Olympic team contender Rucker retires Baltimore middleweight cites 'change of heart'

February 22, 1996|By Don Markus | Don Markus,SUN STAFF

Last July, Baltimore middleweight Dana Rucker put himself on the fast track to this summer's Olympic Games by winning the U.S. Olympic Festival gold medal in Colorado Springs, Colo.

Rucker was supposed to return there for last week's U.S. Boxing Championships. Instead, he spent the week in his hometown, celebrating his son Hasan's sixth birthday and contemplating his own future.

A future out of boxing.

Rucker, 24, said yesterday that he has decided to retire from the sport he took up three years ago as a way to improve his skills as a kick-boxer and, perhaps, further his education.

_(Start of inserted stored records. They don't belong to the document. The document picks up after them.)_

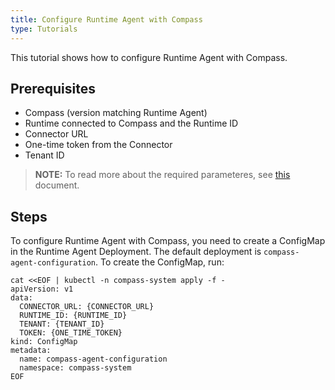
 ```yaml
---
title: Configure Runtime Agent with Compass
type: Tutorials
---
```


This tutorial shows how to configure Runtime Agent with Compass. 

## Prerequisites

- Compass (version matching Runtime Agent)
- Runtime connected to Compass and the Runtime ID
- Connector URL
- One-time token from the Connector
- Tenant ID

> **NOTE:** To read more about the required parameteres, see [this](#details-runtime-agent-initializing-connection) document.

## Steps

To configure Runtime Agent with Compass, you need to create a ConfigMap in the Runtime Agent Deployment. The default deployment is `compass-agent-configuration`. To create the ConfigMap, run:

```
cat <<EOF | kubectl -n compass-system apply -f -
apiVersion: v1
data:
  CONNECTOR_URL: {CONNECTOR_URL}
  RUNTIME_ID: {RUNTIME_ID}
  TENANT: {TENANT_ID}
  TOKEN: {ONE_TIME_TOKEN}
kind: ConfigMap
metadata:
  name: compass-agent-configuration
  namespace: compass-system
EOF
``` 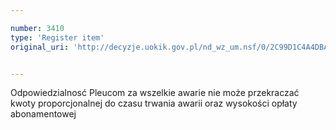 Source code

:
 ```yaml
---

number: 3410
type: 'Register item'
original_uri: 'http://decyzje.uokik.gov.pl/nd_wz_um.nsf/0/2C99D1C4A4DBAAAEC1257A4B00440641?OpenDocument'


---
```


Odpowiedzialnosć Pleucom za wszelkie awarie nie może przekraczać kwoty proporcjonalnej do czasu trwania awarii oraz wysokości opłaty abonamentowej
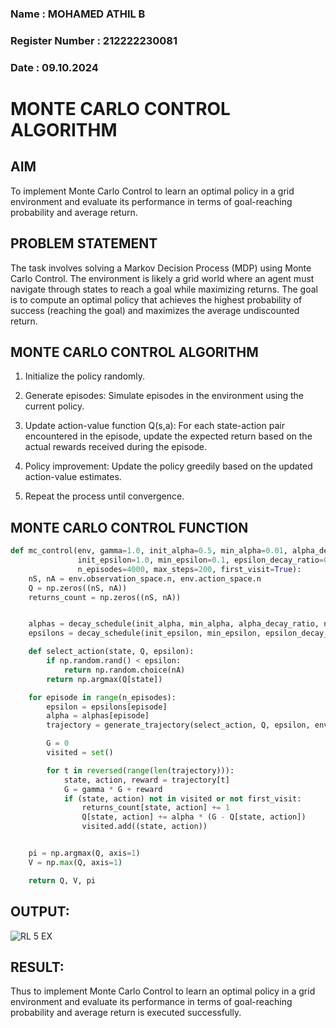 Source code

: ### Name : MOHAMED ATHIL B
### Register Number : 212222230081
### Date : 09.10.2024

# MONTE CARLO CONTROL ALGORITHM

## AIM
To implement Monte Carlo Control to learn an optimal policy in a grid environment and evaluate its performance in terms of 
goal-reaching probability and average return.

## PROBLEM STATEMENT
The task involves solving a Markov Decision Process (MDP) using Monte Carlo Control. 
The environment is likely a grid world where an agent must navigate through states to reach a goal while maximizing returns. 
The goal is to compute an optimal policy that achieves the highest probability of success (reaching the goal) and maximizes the average undiscounted return.

## MONTE CARLO CONTROL ALGORITHM

1. Initialize the policy randomly.

2. Generate episodes: Simulate episodes in the environment using the current policy.

3. Update action-value function Q(s,a): For each state-action pair encountered in the episode,
   update the expected return based on the actual rewards received during the episode.

5. Policy improvement: Update the policy greedily based on the updated action-value estimates.

6. Repeat the process until convergence.

## MONTE CARLO CONTROL FUNCTION
```python
def mc_control(env, gamma=1.0, init_alpha=0.5, min_alpha=0.01, alpha_decay_ratio=0.5,
               init_epsilon=1.0, min_epsilon=0.1, epsilon_decay_ratio=0.9,
               n_episodes=4000, max_steps=200, first_visit=True):
    nS, nA = env.observation_space.n, env.action_space.n
    Q = np.zeros((nS, nA))
    returns_count = np.zeros((nS, nA))


    alphas = decay_schedule(init_alpha, min_alpha, alpha_decay_ratio, n_episodes)
    epsilons = decay_schedule(init_epsilon, min_epsilon, epsilon_decay_ratio, n_episodes)

    def select_action(state, Q, epsilon):
        if np.random.rand() < epsilon:
            return np.random.choice(nA)
        return np.argmax(Q[state])

    for episode in range(n_episodes):
        epsilon = epsilons[episode]
        alpha = alphas[episode]
        trajectory = generate_trajectory(select_action, Q, epsilon, env, max_steps)

        G = 0
        visited = set()

        for t in reversed(range(len(trajectory))):
            state, action, reward = trajectory[t]
            G = gamma * G + reward
            if (state, action) not in visited or not first_visit:
                returns_count[state, action] += 1
                Q[state, action] += alpha * (G - Q[state, action])
                visited.add((state, action))


    pi = np.argmax(Q, axis=1)
    V = np.max(Q, axis=1)

    return Q, V, pi

```
## OUTPUT:

![RL 5 EX](https://github.com/user-attachments/assets/ac683f9c-cce3-4497-81e8-6ef17ea99717)



## RESULT:
Thus to implement Monte Carlo Control to learn an optimal policy in a grid environment and evaluate its performance in terms of 
goal-reaching probability and average return is executed successfully.
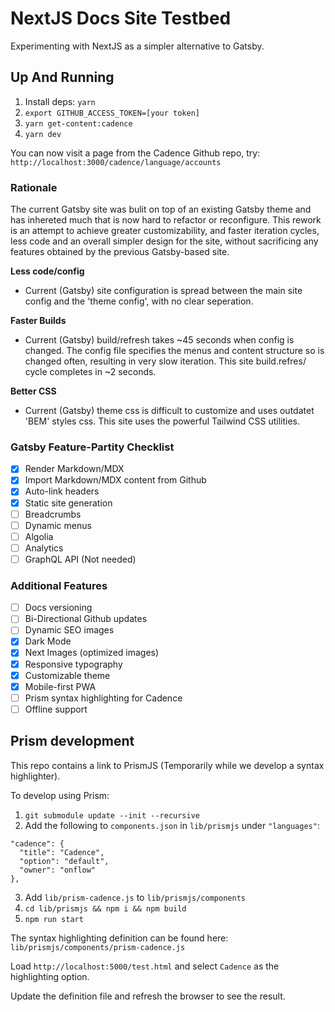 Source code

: # NextJS Docs Site Testbed

Experimenting with NextJS as a simpler alternative to Gatsby.

## Up And Running

1) Install deps: `yarn`
2) `export GITHUB_ACCESS_TOKEN=[your token]`
3) `yarn get-content:cadence`
4) `yarn dev`

You can now visit a page from the Cadence Github repo, try: `http://localhost:3000/cadence/language/accounts`

### Rationale
The current Gatsby site was bulit on top of an existing Gatsby theme and has inhereted much that is now hard to refactor or reconfigure. This rework is an attempt to achieve greater customizability, and faster iteration cycles, less code and an overall simpler design for the site, without sacrificing any features obtained by the previous Gatsby-based site. 

**Less code/config**
- Current (Gatsby) site configuration is spread between the main site config and the 'theme config', with no clear seperation. 

**Faster Builds**
- Current (Gatsby) build/refresh takes ~45 seconds when config is changed. The config file specifies the menus and content structure so is changed often, resulting in very slow iteration. This site build.refres/ cycle completes in ~2 seconds.

**Better CSS**
- Current (Gatsby) theme css is difficult to customize and uses outdatet 'BEM' styles css. This site uses the powerful Tailwind CSS utilities.


### Gatsby Feature-Partity Checklist
- [x] Render Markdown/MDX
- [x] Import Markdown/MDX content from Github
- [x] Auto-link headers
- [x] Static site generation
- [ ] Breadcrumbs
- [ ] Dynamic menus
- [ ] Algolia
- [ ] Analytics
- [ ] GraphQL API (Not needed)

### Additional Features
- [ ] Docs versioning
- [ ] Bi-Directional Github updates
- [ ] Dynamic SEO images
- [x] Dark Mode
- [x] Next Images (optimized images)
- [x] Responsive typography
- [x] Customizable theme
- [x] Mobile-first PWA 
- [ ] Prism syntax highlighting for Cadence
- [ ] Offline support

## Prism development
This repo contains a link to PrismJS (Temporarily while we develop a syntax highlighter).

To develop using Prism: 
1) `git submodule update --init --recursive`
2) Add the following to `components.json` in `lib/prismjs` under `"languages"`: 
```
"cadence": {
  "title": "Cadence",
  "option": "default",
  "owner": "onflow"
},
```
3) Add `lib/prism-cadence.js` to `lib/prismjs/components`
4) `cd lib/prismjs && npm i && npm build`
5) `npm run start`

The syntax highlighting definition can be found here: `lib/prismjs/components/prism-cadence.js`

Load `http://localhost:5000/test.html` and select `Cadence` as the highlighting option. 

Update the definition file and refresh the browser to see the result.
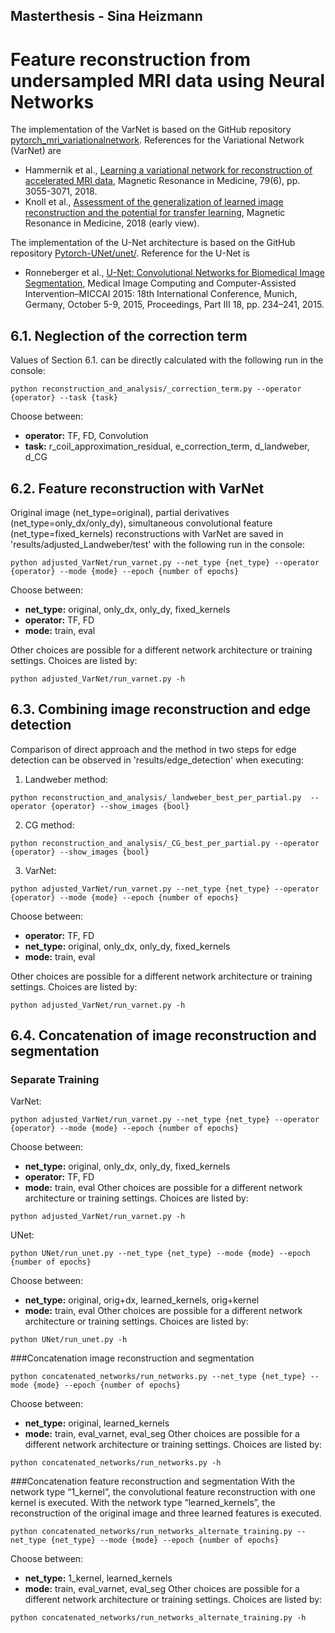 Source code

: ## Masterthesis - Sina Heizmann

# Feature reconstruction from undersampled MRI data using Neural Networks

The implementation of the VarNet is based on the GitHub repository [pytorch_mri_variationalnetwork](https://github.com/rixez/pytorch_mri_variationalnetwork). References for the Variational Network (VarNet) are
- Hammernik et al., [Learning a variational network for reconstruction of accelerated MRI data](https://onlinelibrary.wiley.com/doi/full/10.1002/mrm.26977), Magnetic Resonance in Medicine, 79(6), pp. 3055-3071, 2018.
- Knoll et al., [Assessment of the generalization of learned image reconstruction and the potential for transfer learning](https://onlinelibrary.wiley.com/doi/full/10.1002/mrm.27355), Magnetic Resonance in Medicine, 2018 (early view).


The implementation of the U-Net architecture is based on the GitHub repository [Pytorch-UNet/unet/](https://github.com/milesial/Pytorch-UNet/tree/master/unet). Reference for the U-Net is
- Ronneberger et al., [U-Net: Convolutional Networks for Biomedical Image Segmentation](https://arxiv.org/abs/1505.04597), Medical Image Computing and Computer-Assisted Intervention–MICCAI 2015: 18th International Conference, Munich, Germany, October 5-9, 2015, Proceedings, Part III 18, pp. 234–241, 2015.



## 6.1. Neglection of the correction term
Values of Section 6.1. can be directly calculated with the following run in the console:
```
python reconstruction_and_analysis/_correction_term.py --operator {operator} --task {task}
```
Choose between:
- **operator:**	 TF, FD, Convolution
- **task:**		 r_coil_approximation_residual, e_correction_term, d_landweber, d_CG


## 6.2. Feature reconstruction with VarNet
Original image (net_type=original), partial derivatives (net_type=only_dx/only_dy), simultaneous convolutional feature (net_type=fixed_kernels) reconstructions with VarNet are saved in 'results/adjusted_Landweber/test' with the following run in the console:
```
python adjusted_VarNet/run_varnet.py --net_type {net_type} --operator {operator} --mode {mode} --epoch {number of epochs}
```
Choose between:
- **net_type:**	 original, only_dx, only_dy, fixed_kernels
- **operator:**	 TF, FD
- **mode:**	 train, eval

Other choices are possible for a different network architecture or training settings. Choices are listed by:
```
python adjusted_VarNet/run_varnet.py -h
```


## 6.3. Combining image reconstruction and edge detection
Comparison of direct approach and the method in two steps for edge detection can be observed in 'results/edge_detection' when executing:
1. Landweber method:
```
python reconstruction_and_analysis/_landweber_best_per_partial.py  --operator {operator} --show_images {bool} 
```
2. CG method:
```
python reconstruction_and_analysis/_CG_best_per_partial.py --operator {operator} --show_images {bool} 
```
3. VarNet:
```
python adjusted_VarNet/run_varnet.py --net_type {net_type} --operator {operator} --mode {mode} --epoch {number of epochs}

```
Choose between:
- **operator:**	 TF, FD
- **net_type:**	 original, only_dx, only_dy, fixed_kernels
- **mode:**	 train, eval

Other choices are possible for a different network architecture or training settings. Choices are listed by:
```
python adjusted_VarNet/run_varnet.py -h
```


## 6.4. Concatenation of image reconstruction and segmentation
### Separate Training
VarNet:
```
python adjusted_VarNet/run_varnet.py --net_type {net_type} --operator {operator} --mode {mode} --epoch {number of epochs}

```
Choose between:
- **net_type:**	 original, only_dx, only_dy, fixed_kernels
- **operator:**	 TF, FD
- **mode:**	 train, eval
Other choices are possible for a different network architecture or training settings. Choices are listed by:
```
python adjusted_VarNet/run_varnet.py -h
```

UNet:
```
python UNet/run_unet.py --net_type {net_type} --mode {mode} --epoch {number of epochs}

```
Choose between:
- **net_type:**	 original, orig+dx, learned_kernels, orig+kernel
- **mode:**	 train, eval
Other choices are possible for a different network architecture or training settings. Choices are listed by:
```
python UNet/run_unet.py -h
```



###Concatenation image reconstruction and segmentation
```
python concatenated_networks/run_networks.py --net_type {net_type} --mode {mode} --epoch {number of epochs}

```
Choose between:
- **net_type:**	 original, learned_kernels
- **mode:**	 train, eval_varnet, eval_seg
Other choices are possible for a different network architecture or training settings. Choices are listed by:
```
python concatenated_networks/run_networks.py -h
```


###Concatenation feature reconstruction and segmentation
With the network type “1_kernel”, the convolutional feature reconstruction with one kernel is executed.
With the network type “learned_kernels”, the reconstruction of the original image and three learned features is executed.
```
python concatenated_networks/run_networks_alternate_training.py --net_type {net_type} --mode {mode} --epoch {number of epochs}

```
Choose between:
- **net_type:**	 1_kernel, learned_kernels
- **mode:**	 train, eval_varnet, eval_seg
Other choices are possible for a different network architecture or training settings. Choices are listed by:
```
python concatenated_networks/run_networks_alternate_training.py -h
```






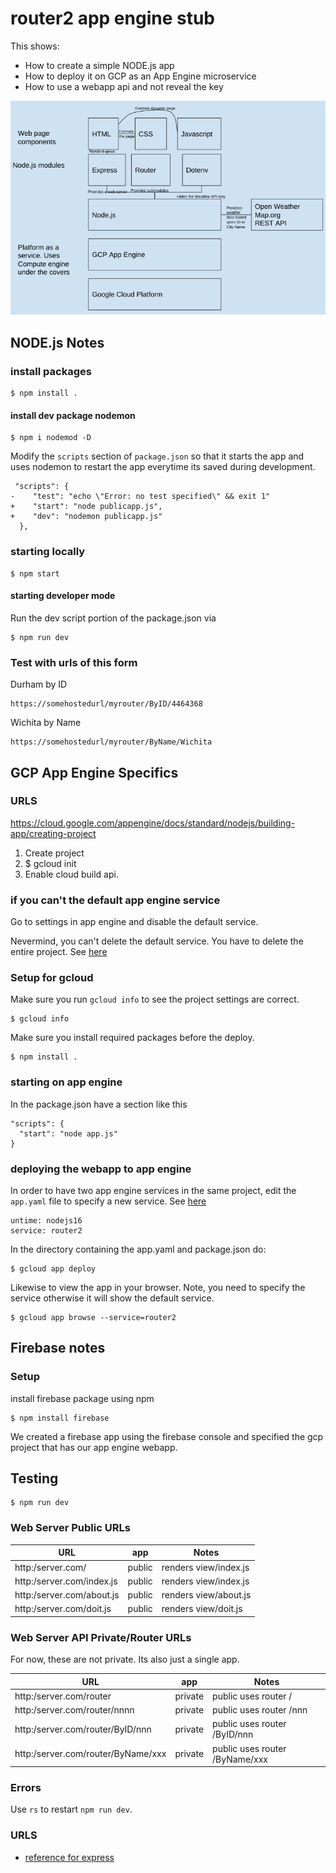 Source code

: 

# router2 app engine stub

This shows:

* How to create a simple NODE.js app
* How to deploy it on GCP as an App Engine microservice
* How to use a webapp api and not reveal the key

![architecture](../../imgs/router_arch.png)


## NODE.js Notes

### install packages

```
$ npm install .
```

#### install dev package nodemon
```
$ npm i nodemod -D
```

Modify the `scripts` section of `package.json` so that it starts the app
and uses nodemon to restart the app everytime its saved during
development.

```
 "scripts": {
-    "test": "echo \"Error: no test specified\" && exit 1"
+    "start": "node publicapp.js",
+    "dev": "nodemon publicapp.js"
  },
```

### starting locally

```
$ npm start
```

#### starting developer mode

Run the dev script portion of the package.json via

```
$ npm run dev
```


### Test with urls of this form



Durham by ID
```
https://somehostedurl/myrouter/ByID/4464368
```

Wichita by Name
```
https://somehostedurl/myrouter/ByName/Wichita
```

## GCP App Engine Specifics


### URLS
https://cloud.google.com/appengine/docs/standard/nodejs/building-app/creating-project

1. Create project
2. $ gcloud init
2. Enable cloud build api.

### if you can't the default app engine service

Go to settings in app engine and disable the default service.

Nevermind, you can't delete the default service.  You have to delete the entire project.
See [here](https://stackoverflow.com/a/49388143/1008596)


### Setup for gcloud

Make sure you run `gcloud info` to see the
project settings are correct.

```
$ gcloud info
```

Make sure you install required packages before the deploy.

```
$ npm install .
```


### starting on app engine

In the package.json have a section like this

```
"scripts": {
  "start": "node app.js"
}
```

### deploying the webapp to app engine

In order to have two app engine services in the same project, edit the `app.yaml` file to specify a new service.
See [here](https://cloud.google.com/appengine/docs/standard/reference/app-yaml?tab=node.js#top)

```
untime: nodejs16
service: router2
```

In the directory containing the app.yaml and package.json do:

```
$ gcloud app deploy
```

Likewise to view the app in your browser.  Note, you need to specify the service otherwise it will
show the default service.

```
$ gcloud app browse --service=router2
```

## Firebase notes

### Setup

install firebase package using npm

```
$ npm install firebase
```

We created a firebase app using the firebase console and specified the
gcp project that has our app engine webapp.




## Testing

```
$ npm run dev
```

### Web Server Public URLs

| URL                           | app      | Notes                              |
|-------------------------------|----------|------------------------------------|
|  http:/server.com/            |  public  | renders view/index.js              |
|  http:/server.com/index.js    |  public  | renders view/index.js              |
|  http:/server.com/about.js    |  public  | renders view/about.js              |
|  http:/server.com/doit.js     |  public  | renders view/doit.js              |

### Web Server API Private/Router URLs

For now, these are not private.  Its also just a single app. 

| URL                                 | app      | Notes                              |
|-------------------------------------|----------|------------------------------------|
|  http:/server.com/router            | private  | public uses router /               |
|  http:/server.com/router/nnnn       | private  | public uses router /nnn            |
|  http:/server.com/router/ByID/nnn   | private  | public uses router /ByID/nnn       |
|  http:/server.com/router/ByName/xxx | private  | public uses router /ByName/xxx     |


### Errors

Use `rs` to restart `npm run dev`.



### URLS

* [reference for express](https://expressjs.com/en/starter/static-files.html)

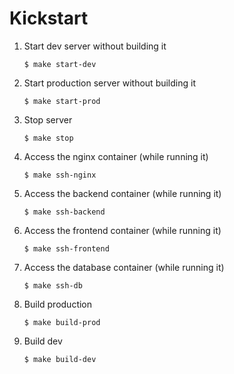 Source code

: # Kickstart


1. Start dev server without building it

    ```
    $ make start-dev
    ```

1. Start production server without building it

    ```
    $ make start-prod
    ```

1. Stop server
    ```
    $ make stop
    ```

1. Access the nginx container (while running it)
    ```
    $ make ssh-nginx
    ```

1. Access the backend container (while running it)
    ```
    $ make ssh-backend
    ```

1. Access the frontend container (while running it)
    ```
    $ make ssh-frontend
    ```

1. Access the database container (while running it)
    ```
    $ make ssh-db
    ```

1. Build production
    ```
    $ make build-prod
    ```

1. Build dev
    ```
    $ make build-dev
    ``` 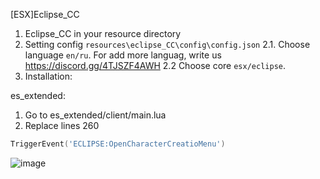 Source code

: [ESX]Eclipse_CC

1. Eclipse_CC in your resource directory
2. Setting config `resources\eclipse_CC\config\config.json`
  2.1. Choose language `en/ru`. For add more languag, write us https://discord.gg/4TJSZF4AWH
  2.2 Choose core `esx/eclipse`. 
3. Installation:

es_extended:

1. Go to es_extended/client/main.lua
2. Replace lines 260
```lua
TriggerEvent('ECLIPSE:OpenCharacterCreatioMenu')
```
![image](https://user-images.githubusercontent.com/36680471/115523567-e02ffc00-a295-11eb-952d-5c6a5979817f.png)
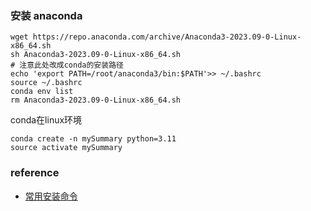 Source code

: ### 安装 anaconda

```shell
wget https://repo.anaconda.com/archive/Anaconda3-2023.09-0-Linux-x86_64.sh
sh Anaconda3-2023.09-0-Linux-x86_64.sh
# 注意此处改成conda的安装路径
echo 'export PATH=/root/anaconda3/bin:$PATH'>> ~/.bashrc
source ~/.bashrc
conda env list
rm Anaconda3-2023.09-0-Linux-x86_64.sh
```

conda在linux环境
```shell
conda create -n mySummary python=3.11
source activate mySummary
```

### reference

* [常用安装命令](https://github.com/aceliuchanghong/media_work_model/blob/main/my_env.ipynb)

He said a number of factors contributed to his decision.

"There were a lot of internal problems," Rucker said by telephone from Marquette, Mich., where he attends Northern Michigan University on a USOC-funded boxing scholarship. "Certain things I can't discuss, but I had a change of heart for the sport."

Rucker said that he began to have misgivings as far back as last summer, shortly after he shocked the amateur boxing world by beating the two top middleweights in successive bouts at the Olympic Festival. He took over the country's top ranking as a result.

Some of those feelings intensified when he lost what Al Mitchell, Rucker's coach at Northern Michigan and this year's Olympic coach, called a "bad decision" in the preliminaries of the Police Athletic League championships in Dallas last November.

"After the Festival, I thought it [the idea of quitting] would go away," said Rucker, who also won the 1994 Golden Gloves. "But something was telling me that I had already reached my goal. I knew it shouldn't have been that way, but it was.

"After that, I felt I had to lead the life of a boxer -- eat like a boxer,

think like a boxer. I didn't want to do that. I had never done that before. I don't know if that [the decision in Dallas] did it. But sometimes I don't think the judges realize what they can do to a person's life."

Rucker, whose ranking had fallen to fourth with that defeat, was still considered a strong contender to make the Olympic team. It certainly didn't hurt that Mitchell, who had a close relationship with Rucker, would be involved in helping shape this year's Olympic team.

When reached at his office yesterday, Mitchell said that Rucker's decision caught him by surprise.

"It came out of nowhere," said Mitchell. "I don't know what he was thinking. It might have been the pressure. Everyone wants so much of you. But I told him that if he made the Olympic team, everything would be there for him."

Mitchell said that Rucker would be able to remain on scholarship through the end of the semester, and might be able to retain it if he stayed in the program in another capacity.

Rucker said that he plans on completing his education either at Northern Michigan, where he's a sophomore, or at another school closer to home.

"Once I get my degree, I'll feel that I've accomplished something," said Rucker. "Boxing has taught me something. It taught me I can be successful in school. I'm the type of fighter that likes to outthink the opponent. Now it's time to use my brain for something else."